What you are asked to do => Only certain lines below are wanted: those starting at the line containing "familiar with [Establishing" and ending at the line containing "##### Refer to", both included, each retyped exactly.

Records from a collection =>
........

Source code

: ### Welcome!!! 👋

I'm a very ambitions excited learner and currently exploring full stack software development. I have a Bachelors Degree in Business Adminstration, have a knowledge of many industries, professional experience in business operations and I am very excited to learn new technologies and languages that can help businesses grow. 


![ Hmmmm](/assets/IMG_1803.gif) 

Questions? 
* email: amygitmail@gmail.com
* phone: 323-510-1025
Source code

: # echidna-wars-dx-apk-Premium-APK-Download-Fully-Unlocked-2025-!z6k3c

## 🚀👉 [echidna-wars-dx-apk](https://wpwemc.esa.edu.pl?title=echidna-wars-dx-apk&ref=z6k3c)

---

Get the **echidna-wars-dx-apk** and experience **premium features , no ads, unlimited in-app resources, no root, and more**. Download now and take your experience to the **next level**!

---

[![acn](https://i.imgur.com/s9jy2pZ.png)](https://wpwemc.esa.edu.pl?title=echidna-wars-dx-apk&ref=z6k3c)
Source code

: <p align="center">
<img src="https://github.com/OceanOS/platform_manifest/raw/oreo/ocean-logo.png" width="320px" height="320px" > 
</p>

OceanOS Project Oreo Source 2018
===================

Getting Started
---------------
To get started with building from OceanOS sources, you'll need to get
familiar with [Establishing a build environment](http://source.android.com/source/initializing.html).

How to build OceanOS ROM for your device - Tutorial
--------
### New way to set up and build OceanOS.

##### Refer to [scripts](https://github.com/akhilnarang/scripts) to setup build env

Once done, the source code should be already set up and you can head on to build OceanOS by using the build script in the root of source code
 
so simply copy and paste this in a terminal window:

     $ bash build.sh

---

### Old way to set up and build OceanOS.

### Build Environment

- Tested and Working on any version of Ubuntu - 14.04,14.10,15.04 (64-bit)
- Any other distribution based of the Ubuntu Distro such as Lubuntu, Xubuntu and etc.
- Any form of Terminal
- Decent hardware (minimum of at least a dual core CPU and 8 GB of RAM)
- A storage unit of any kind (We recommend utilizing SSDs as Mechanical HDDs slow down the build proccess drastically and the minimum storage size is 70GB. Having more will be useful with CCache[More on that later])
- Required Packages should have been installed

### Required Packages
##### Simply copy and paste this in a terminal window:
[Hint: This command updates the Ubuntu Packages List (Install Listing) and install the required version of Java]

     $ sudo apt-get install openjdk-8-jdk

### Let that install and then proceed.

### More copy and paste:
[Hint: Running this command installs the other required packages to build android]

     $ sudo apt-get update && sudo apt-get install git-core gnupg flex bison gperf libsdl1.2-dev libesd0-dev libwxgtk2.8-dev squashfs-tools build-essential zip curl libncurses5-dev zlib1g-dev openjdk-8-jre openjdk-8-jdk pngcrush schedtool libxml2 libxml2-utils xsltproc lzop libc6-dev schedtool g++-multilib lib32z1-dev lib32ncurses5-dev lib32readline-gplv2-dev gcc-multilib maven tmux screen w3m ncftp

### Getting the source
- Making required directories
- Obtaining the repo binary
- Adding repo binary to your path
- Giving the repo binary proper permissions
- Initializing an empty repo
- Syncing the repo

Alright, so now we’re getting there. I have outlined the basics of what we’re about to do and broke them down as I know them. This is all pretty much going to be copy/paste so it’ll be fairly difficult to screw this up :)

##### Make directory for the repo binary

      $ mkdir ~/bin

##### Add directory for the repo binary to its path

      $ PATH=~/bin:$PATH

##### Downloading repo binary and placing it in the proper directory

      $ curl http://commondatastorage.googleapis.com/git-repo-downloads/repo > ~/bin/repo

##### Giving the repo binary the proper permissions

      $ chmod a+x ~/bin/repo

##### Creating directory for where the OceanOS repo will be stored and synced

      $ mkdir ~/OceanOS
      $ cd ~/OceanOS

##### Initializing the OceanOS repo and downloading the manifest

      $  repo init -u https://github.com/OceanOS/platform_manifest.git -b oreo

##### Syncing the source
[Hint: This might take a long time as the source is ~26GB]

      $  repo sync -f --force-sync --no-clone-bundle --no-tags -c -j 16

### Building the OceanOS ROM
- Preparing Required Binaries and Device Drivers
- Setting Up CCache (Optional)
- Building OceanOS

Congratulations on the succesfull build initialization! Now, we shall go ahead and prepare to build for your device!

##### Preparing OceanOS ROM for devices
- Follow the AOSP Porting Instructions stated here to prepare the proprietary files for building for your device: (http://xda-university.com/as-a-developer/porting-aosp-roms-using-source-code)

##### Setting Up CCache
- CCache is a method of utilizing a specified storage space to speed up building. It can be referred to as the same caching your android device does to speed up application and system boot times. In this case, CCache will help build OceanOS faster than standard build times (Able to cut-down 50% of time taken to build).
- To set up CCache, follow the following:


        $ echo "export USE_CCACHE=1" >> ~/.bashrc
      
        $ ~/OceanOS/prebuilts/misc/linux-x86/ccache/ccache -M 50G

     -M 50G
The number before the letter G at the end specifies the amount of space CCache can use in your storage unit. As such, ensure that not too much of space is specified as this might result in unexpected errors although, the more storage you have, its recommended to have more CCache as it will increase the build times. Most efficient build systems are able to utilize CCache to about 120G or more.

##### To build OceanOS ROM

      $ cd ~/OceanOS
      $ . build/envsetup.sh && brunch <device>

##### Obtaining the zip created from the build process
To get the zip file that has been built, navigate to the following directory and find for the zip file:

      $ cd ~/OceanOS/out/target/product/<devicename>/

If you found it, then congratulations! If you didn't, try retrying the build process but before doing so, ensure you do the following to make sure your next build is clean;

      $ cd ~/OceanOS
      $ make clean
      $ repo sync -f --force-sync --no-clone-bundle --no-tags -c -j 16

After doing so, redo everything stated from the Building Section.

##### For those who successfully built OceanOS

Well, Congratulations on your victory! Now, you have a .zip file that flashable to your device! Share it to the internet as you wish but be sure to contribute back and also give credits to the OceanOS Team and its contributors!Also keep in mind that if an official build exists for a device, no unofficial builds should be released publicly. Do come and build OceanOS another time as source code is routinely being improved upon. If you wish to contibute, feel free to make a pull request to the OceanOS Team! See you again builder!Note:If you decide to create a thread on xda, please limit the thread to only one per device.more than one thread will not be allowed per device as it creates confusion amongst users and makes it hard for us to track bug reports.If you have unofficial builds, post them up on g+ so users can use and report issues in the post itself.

........

The completed task =>
familiar with [Establishing a build environment](http://source.android.com/source/initializing.html).

How to build OceanOS ROM for your device - Tutorial
--------
### New way to set up and build OceanOS.

##### Refer to [scripts](https://github.com/akhilnarang/scripts) to setup build env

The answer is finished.